Para Marcelo Rebelo de Sousa, “quanto à evolução das posições partidárias, não é possível transformar o juízo subjacente à promulgação em escrutínio daquilo que vai sendo a conversão de discordâncias em voto favorável ou abstenção finais”.
O chefe de Estado argumenta também que, “quanto à análise, freguesia a freguesia, do rigor do cumprimento dos requisitos técnico-legais, é impossível no prazo da promulgação ou veto, aceder o Presidente da República a esse manancial de dados”.
“Não seria politicamente e, em especial, legalmente honesto, formular um juízo perentório, positivo ou negativo, sem conhecimento de dados necessariamente numerosos e complexos. Tudo em vinte dias”, defende.
Sobre “a da capacidade para aplicar as consequências do novo mapa já às eleições de setembro ou outubro deste ano”, argumenta que, “é verdade que o prazo que dista da eleição é superior a seis meses”, mas “a complexidade da instalação, e resolução dos problemas emergentes é variável de freguesias para freguesias desagregadas e pode ser mesmo, aqui e ali, muito complexo”.
“Por isso, e não por qualquer fetichismo de datas, em matérias como esta — e isso já aconteceu com matéria mais simples, em 2021 –, considerei desejável evitar alterações legislativas em ano eleitoral”, justifica.
Marcelo Rebelo de Sousa distingue este caso de alterações legais “apenas facilitar a mobilidade no voto” ou “paridade e voto em Braille”.
“Na reinstalação, que o mesmo é dizer, recriação de autarquia local, a minha preocupação com a concretização é maior. Razão esta, e única, para devolver o presente Decreto à Assembleia da República”, conclui.
O chefe de Estado ressalva que tomou esta decisão “não por questionar a vontade das populações, a legitimidade parlamentar para reversões, a começar nos partidos antes adeptos do revertido, nem por ter matéria de facto disponível para contradizer a aplicação dos requisitos técnico-legais das desagregações”.
“Apenas por imperativo de consciência quanto à capacidade para executar a nova lei, sem subsequentes questões de direito — ou de facto — patrimoniais, financeiras, administrativas ou outras, resultantes do tempo disponível”, contrapõe.

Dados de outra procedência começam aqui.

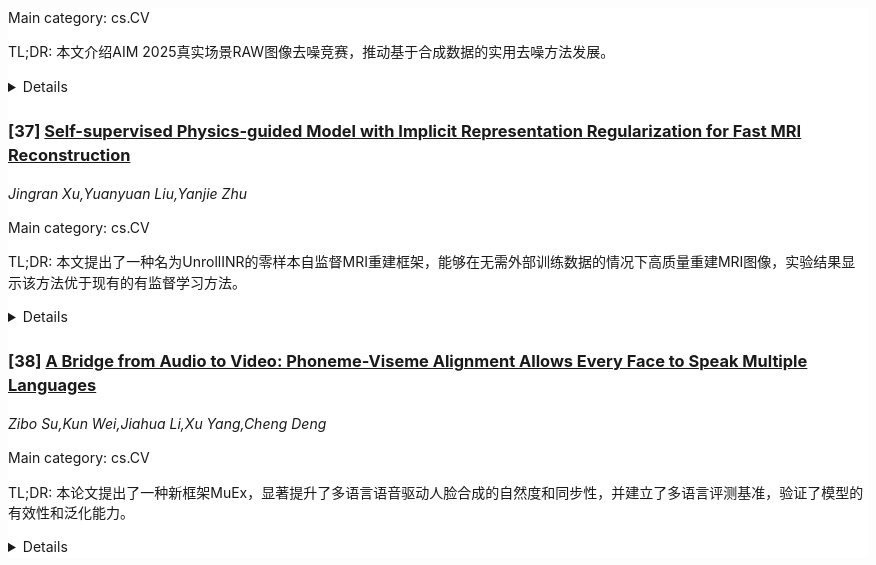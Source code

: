 Main category: cs.CV

TL;DR: 本文介绍AIM 2025真实场景RAW图像去噪竞赛，推动基于合成数据的实用去噪方法发展。


<details><summary>Details</summary></details>


### [37] [Self-supervised Physics-guided Model with Implicit Representation Regularization for Fast MRI Reconstruction](https://arxiv.org/abs/2510.06611)
*Jingran Xu,Yuanyuan Liu,Yanjie Zhu*

Main category: cs.CV

TL;DR: 本文提出了一种名为UnrollINR的零样本自监督MRI重建框架，能够在无需外部训练数据的情况下高质量重建MRI图像，实验结果显示该方法优于现有的有监督学习方法。


<details><summary>Details</summary></details>


### [38] [A Bridge from Audio to Video: Phoneme-Viseme Alignment Allows Every Face to Speak Multiple Languages](https://arxiv.org/abs/2510.06612)
*Zibo Su,Kun Wei,Jiahua Li,Xu Yang,Cheng Deng*

Main category: cs.CV

TL;DR: 本论文提出了一种新框架MuEx，显著提升了多语言语音驱动人脸合成的自然度和同步性，并建立了多语言评测基准，验证了模型的有效性和泛化能力。


<details>
  <summary>Details</summary>
Motivation: 现有语音驱动的人脸合成模型在英语上表现良好，但在非英语语言上表现差，主要因为数据集以英语为主且跨语言泛化能力弱。因此，亟需提升模型在多语言环境下的表现。

Method: 提出Multilingual Experts (MuEx)框架，基于音素引导的专家混合架构（PG-MoE），以音素（phoneme）和唇形素（viseme）作为音频与视频的桥梁；引入Phoneme-Viseme Alignment Mechanism (PV-Align)，提升音视频同步；并构建包含12种语言、95小时视频的多语言基准数据集MTFB。

Result: MuEx在MTFB所有语言上均取得优于现有方法的表现，并实现了对未见过语言的zero-shot泛化，无需额外训练。

Conclusion: MuEx通过更有效的音视频中介方式与对齐机制显著提升了多语言人脸合成的质量和同步性，为多语言和低资源语言的人脸合成任务提供了更具泛化能力的解决方案。

Abstract: Speech-driven talking face synthesis (TFS) focuses on generating lifelike
facial animations from audio input. Current TFS models perform well in English
but unsatisfactorily in non-English languages, producing wrong mouth shapes and
rigid facial expressions. The terrible performance is caused by the
English-dominated training datasets and the lack of cross-language
generalization abilities. Thus, we propose Multilingual Experts (MuEx), a novel
framework featuring a Phoneme-Guided Mixture-of-Experts (PG-MoE) architecture
that employs phonemes and visemes as universal intermediaries to bridge audio
and video modalities, achieving lifelike multilingual TFS. To alleviate the
influence of linguistic differences and dataset bias, we extract audio and
video features as phonemes and visemes respectively, which are the basic units
of speech sounds and mouth movements. To address audiovisual synchronization
issues, we introduce the Phoneme-Viseme Alignment Mechanism (PV-Align), which
establishes robust cross-modal correspondences between phonemes and visemes. In
addition, we build a Multilingual Talking Face Benchmark (MTFB) comprising 12
diverse languages with 95.04 hours of high-quality videos for training and
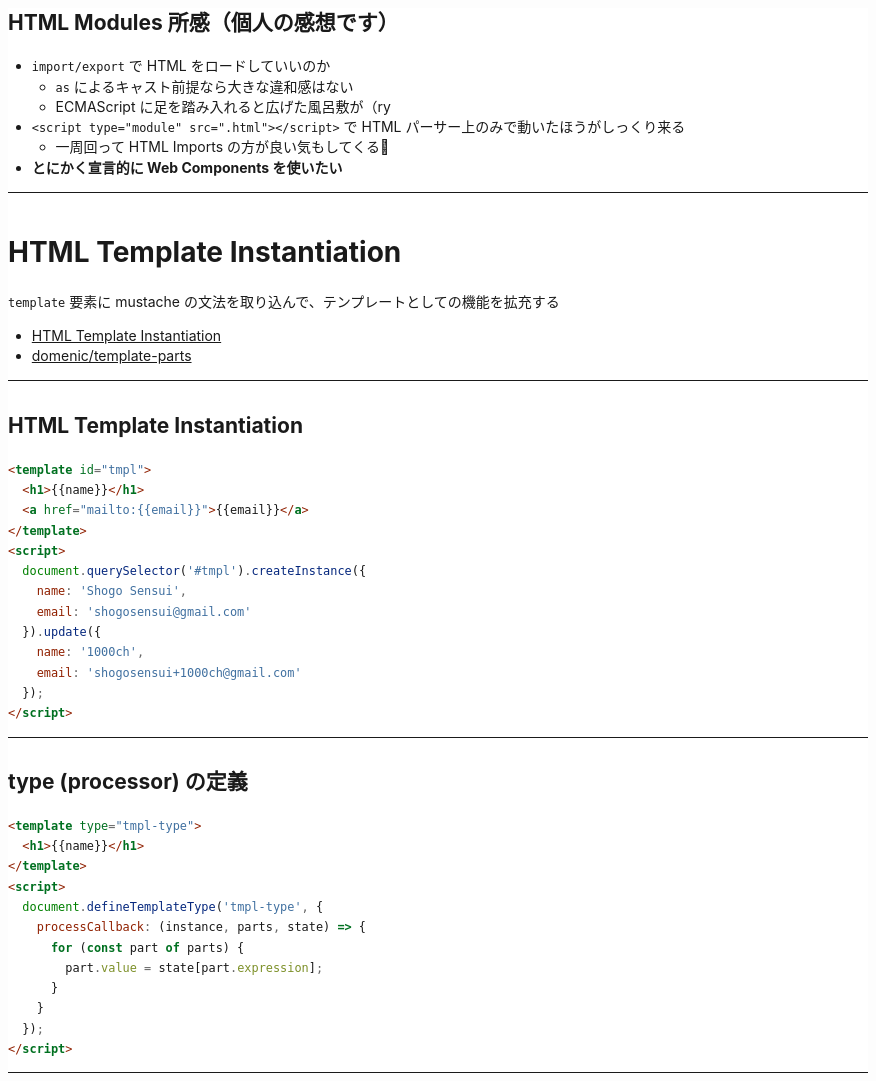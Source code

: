 
## HTML Modules 所感（個人の感想です）

- `import/export` で HTML をロードしていいのか
  - `as` によるキャスト前提なら大きな違和感はない
  - ECMAScript に足を踏み入れると広げた風呂敷が（ry
- `<script type="module" src=".html"></script>` で HTML パーサー上のみで動いたほうがしっくり来る
  - 一周回って HTML Imports の方が良い気もしてくる🤔
- **とにかく宣言的に Web Components を使いたい**

---

# HTML Template Instantiation

`template` 要素に mustache の文法を取り込んで、テンプレートとしての機能を拡充する

- [HTML Template Instantiation](https://github.com/w3c/webcomponents/blob/gh-pages/proposals/Template-Instantiation.md)
- [domenic/template-parts](https://github.com/domenic/template-parts)

---

## HTML Template Instantiation

```html
<template id="tmpl">
  <h1>{{name}}</h1>
  <a href="mailto:{{email}}">{{email}}</a>
</template>
<script>
  document.querySelector('#tmpl').createInstance({
    name: 'Shogo Sensui',
    email: 'shogosensui@gmail.com'
  }).update({
    name: '1000ch',
    email: 'shogosensui+1000ch@gmail.com'
  });
</script>
```

---

## type (processor) の定義

```html
<template type="tmpl-type">
  <h1>{{name}}</h1>
</template>
<script>
  document.defineTemplateType('tmpl-type', {
    processCallback: (instance, parts, state) => {
      for (const part of parts) {
        part.value = state[part.expression];
      }
    }
  });
</script>
```

---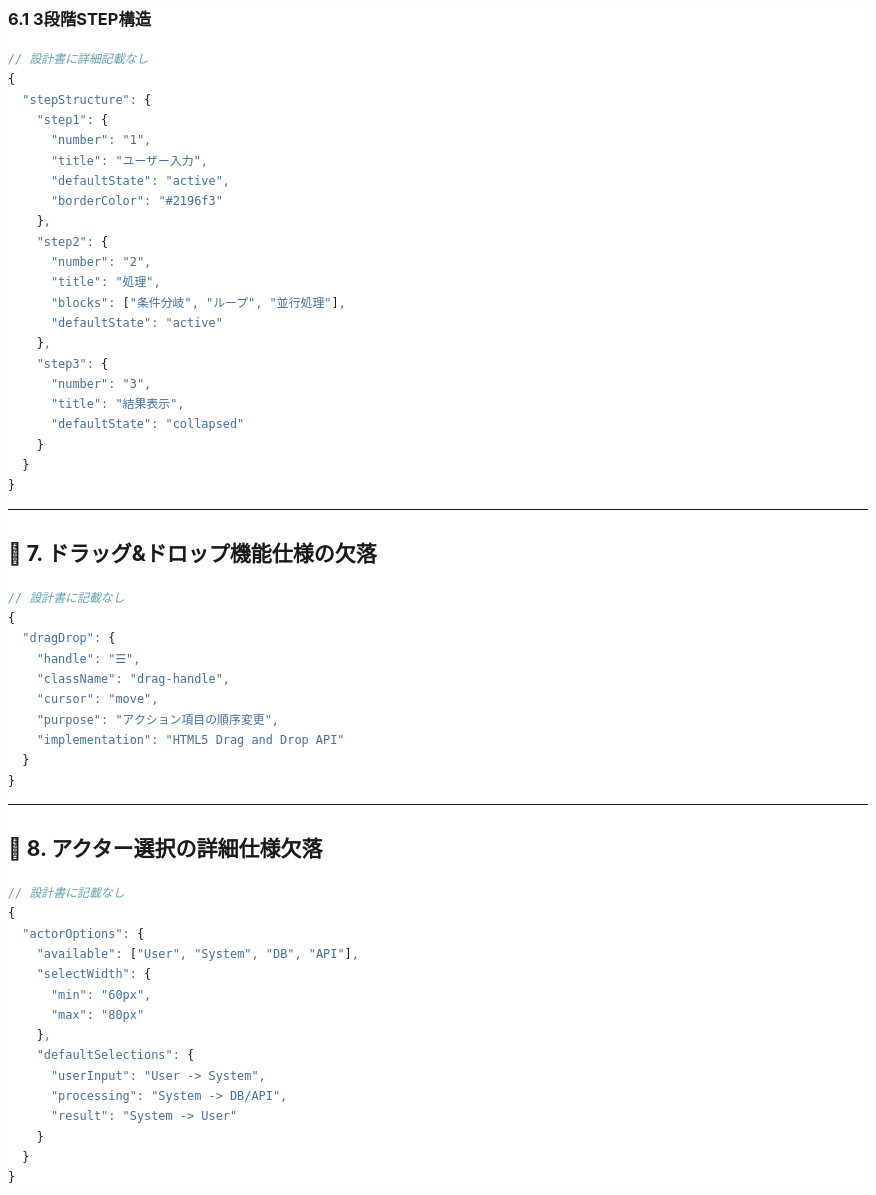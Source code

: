 ### 6.1 3段階STEP構造

```javascript
// 設計書に詳細記載なし
{
  "stepStructure": {
    "step1": {
      "number": "1",
      "title": "ユーザー入力",
      "defaultState": "active",
      "borderColor": "#2196f3"
    },
    "step2": {
      "number": "2", 
      "title": "処理",
      "blocks": ["条件分岐", "ループ", "並行処理"],
      "defaultState": "active"
    },
    "step3": {
      "number": "3",
      "title": "結果表示",
      "defaultState": "collapsed"
    }
  }
}
```

---

## 📌 **7. ドラッグ&ドロップ機能仕様の欠落**

```javascript
// 設計書に記載なし
{
  "dragDrop": {
    "handle": "☰",
    "className": "drag-handle",
    "cursor": "move",
    "purpose": "アクション項目の順序変更",
    "implementation": "HTML5 Drag and Drop API"
  }
}
```

---

## 📌 **8. アクター選択の詳細仕様欠落**

```javascript
// 設計書に記載なし
{
  "actorOptions": {
    "available": ["User", "System", "DB", "API"],
    "selectWidth": {
      "min": "60px",
      "max": "80px"
    },
    "defaultSelections": {
      "userInput": "User -> System",
      "processing": "System -> DB/API",
      "result": "System -> User"
    }
  }
}
```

Marcelo Rebelo de Sousa recorreu hoje ao veto político pela 43.ª vez
O Presidente da República, Marcelo Rebelo de Sousa, recorreu hoje ao veto político pela 43.ª vez, devolvendo ao parlamento o decreto que desagrega 135 uniões de freguesias, repondo 302 destas autarquias locais.
Este decreto, subscrito por PSD, PS, BE, PCP, Livre e PAN, foi aprovado em 17 de janeiro, com votos contra da IL e a abstenção do Chega.
Na chefia do Estado desde março de 2016, Marcelo Rebelo de Sousa vetou maioritariamente legislação do parlamento, 34 decretos no total, incluindo o que foi hoje vetado.
Em perto de nove anos na chefia do Estado, recorreu 43 vezes ao veto político: três em 2016, duas em 2017, seis em 2018, cinco em 2019, seis em 2020, três em 2021, 11 em 2023, seis em 2024 e um neste ano.
Destes vetos, nove incidiram sobre diplomas do Governo e 34 sobre sobre legislação da Assembleia da República.
De acordo com a Constituição, perante um veto político, a Assembleia da República pode confirmar o voto por maioria absoluta dos deputados em efetividade de funções, 116 em 230, e nesse caso o Presidente da República terá de promulgar o diploma.
Um ano após a sua eleição nas presidenciais de 2016, Marcelo Rebelo de Sousa definiu-se como um Presidente da República que não recorre ao Tribunal Constitucional como “uma espécie de defesa”, mas que exerce “sem complexo nenhum” o veto político, perante fortes divergências.
Até agora, submeteu oito diplomas para fiscalização preventiva e, na sequência de decisões do Tribunal Constitucional, vetou cinco decretos por inconstitucionalidades.